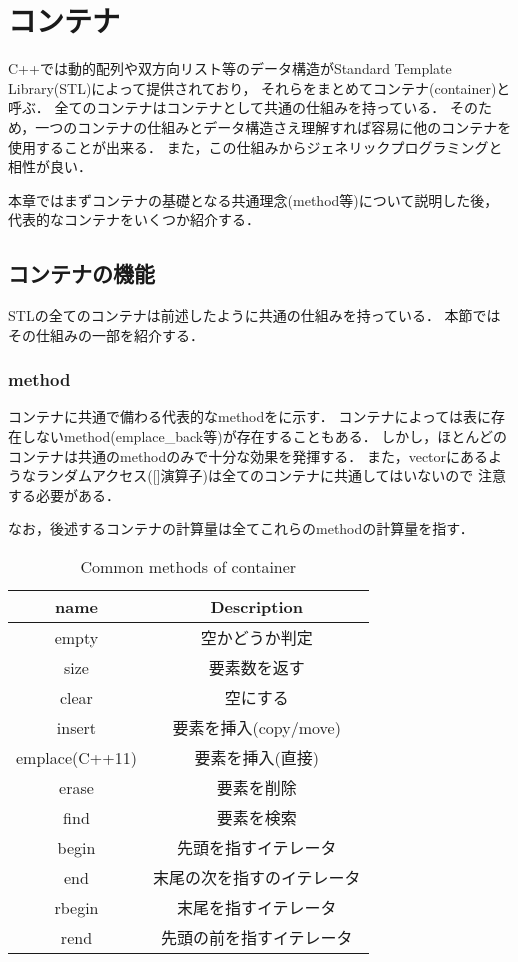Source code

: \section{コンテナ}
C++では動的配列や双方向リスト等のデータ構造がStandard Template Library(STL)によって提供されており，
それらをまとめてコンテナ(container)と呼ぶ．
全てのコンテナはコンテナとして共通の仕組みを持っている．
そのため，一つのコンテナの仕組みとデータ構造さえ理解すれば容易に他のコンテナを使用することが出来る．
また，この仕組みからジェネリックプログラミングと相性が良い．

本章ではまずコンテナの基礎となる共通理念(method等)について説明した後，
代表的なコンテナをいくつか紹介する．

\subsection{コンテナの機能}
STLの全てのコンテナは前述したように共通の仕組みを持っている．
本節ではその仕組みの一部を紹介する．

\subsubsection{method}
コンテナに共通で備わる代表的なmethodをに示す．
コンテナによっては表に存在しないmethod(emplace\_back等)が存在することもある．
しかし，ほとんどのコンテナは共通のmethodのみで十分な効果を発揮する．
また，vectorにあるようなランダムアクセス([]演算子)は全てのコンテナに共通してはいないので
注意する必要がある．

なお，後述するコンテナの計算量は全てこれらのmethodの計算量を指す．
\begin{table}[htbp]
    \caption{Common methods of container}
    \label{tb:container_method}
    \begin{center}
    \begin{tabular}{cc} \hline
        name & Description \\ \hline \hline
        empty & 空かどうか判定 \\ \hline
        size & 要素数を返す \\ \hline
        clear & 空にする \\ \hline
        insert & 要素を挿入(copy/move) \\ \hline
        emplace(C++11) & 要素を挿入(直接) \\ \hline
        erase & 要素を削除 \\ \hline
        find & 要素を検索 \\ \hline
        begin & 先頭を指すイテレータ \\ \hline
        end & 末尾の次を指すのイテレータ \\ \hline
        rbegin & 末尾を指すイテレータ \\ \hline
        rend & 先頭の前を指すイテレータ \\ \hline
    \end{tabular}
    \end{center}
\end{table}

○ ○ ○

TASK INSTRUCTIONS
All lines with the word "emplace" are needed; pull them from the entries and copy each.

EXERCISE OUTPUT
コンテナによっては表に存在しないmethod(emplace\_back等)が存在することもある．
        emplace(C++11) & 要素を挿入(直接) \\ \hline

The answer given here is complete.